Contrastive Sparse Autoencoders for Interpreting Planning of Chess-Playing Agents
This work addresses transparency issues in black-box AI systems for sensitive decision-making, though it is incremental in applying existing interpretability methods to a specific domain.
The authors tackled the problem of interpreting multi-step reasoning in chess-playing AI agents by proposing contrastive sparse autoencoders (CSAE), which extract and interpret meaningful concepts from game trajectories, as validated through qualitative analysis and sanity checks.
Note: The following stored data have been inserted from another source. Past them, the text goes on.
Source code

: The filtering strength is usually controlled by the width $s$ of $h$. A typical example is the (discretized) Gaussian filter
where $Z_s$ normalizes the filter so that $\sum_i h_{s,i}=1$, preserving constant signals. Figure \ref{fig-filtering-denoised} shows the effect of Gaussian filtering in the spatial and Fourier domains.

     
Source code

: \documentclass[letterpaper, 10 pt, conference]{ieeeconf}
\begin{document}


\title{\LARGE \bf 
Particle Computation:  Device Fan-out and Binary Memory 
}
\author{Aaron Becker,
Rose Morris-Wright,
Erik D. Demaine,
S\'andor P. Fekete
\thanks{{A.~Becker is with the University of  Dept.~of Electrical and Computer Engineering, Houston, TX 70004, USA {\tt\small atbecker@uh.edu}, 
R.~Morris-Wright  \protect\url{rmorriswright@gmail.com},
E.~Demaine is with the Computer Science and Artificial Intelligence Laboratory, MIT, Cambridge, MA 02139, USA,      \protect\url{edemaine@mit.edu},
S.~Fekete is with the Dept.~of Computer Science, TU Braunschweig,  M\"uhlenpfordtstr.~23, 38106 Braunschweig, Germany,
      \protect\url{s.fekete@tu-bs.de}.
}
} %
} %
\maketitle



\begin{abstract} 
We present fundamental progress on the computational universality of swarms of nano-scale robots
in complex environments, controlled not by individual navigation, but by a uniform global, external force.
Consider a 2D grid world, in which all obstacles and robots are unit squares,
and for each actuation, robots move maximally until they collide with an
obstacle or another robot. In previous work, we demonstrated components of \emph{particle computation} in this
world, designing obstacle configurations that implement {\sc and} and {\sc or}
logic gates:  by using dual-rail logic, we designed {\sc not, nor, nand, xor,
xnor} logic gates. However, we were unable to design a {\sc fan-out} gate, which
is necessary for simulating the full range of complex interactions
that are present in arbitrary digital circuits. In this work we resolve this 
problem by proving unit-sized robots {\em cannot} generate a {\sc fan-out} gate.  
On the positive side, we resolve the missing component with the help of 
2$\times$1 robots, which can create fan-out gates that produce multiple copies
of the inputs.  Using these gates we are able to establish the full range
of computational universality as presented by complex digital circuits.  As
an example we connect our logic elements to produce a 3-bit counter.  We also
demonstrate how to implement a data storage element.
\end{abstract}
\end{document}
AI led chess systems to a superhuman level, yet these systems heavily rely on black-box algorithms. This is unsustainable in ensuring transparency to the end-user, particularly when these systems are responsible for sensitive decision-making. Recent interpretability work has shown that the inner representations of Deep Neural Networks (DNNs) were fathomable and contained human-understandable concepts. Yet, these methods are seldom contextualised and are often based on a single hidden state, which makes them unable to interpret multi-step reasoning, e.g. planning. In this respect, we propose contrastive sparse autoencoders (CSAE), a novel framework for studying pairs of game trajectories. Using CSAE, we are able to extract and interpret concepts that are meaningful to the chess-agent plans. We primarily focused on a qualitative analysis of the CSAE features before proposing an automated feature taxonomy. Furthermore, to evaluate the quality of our trained CSAE, we devise sanity checks to wave spurious correlations in our results.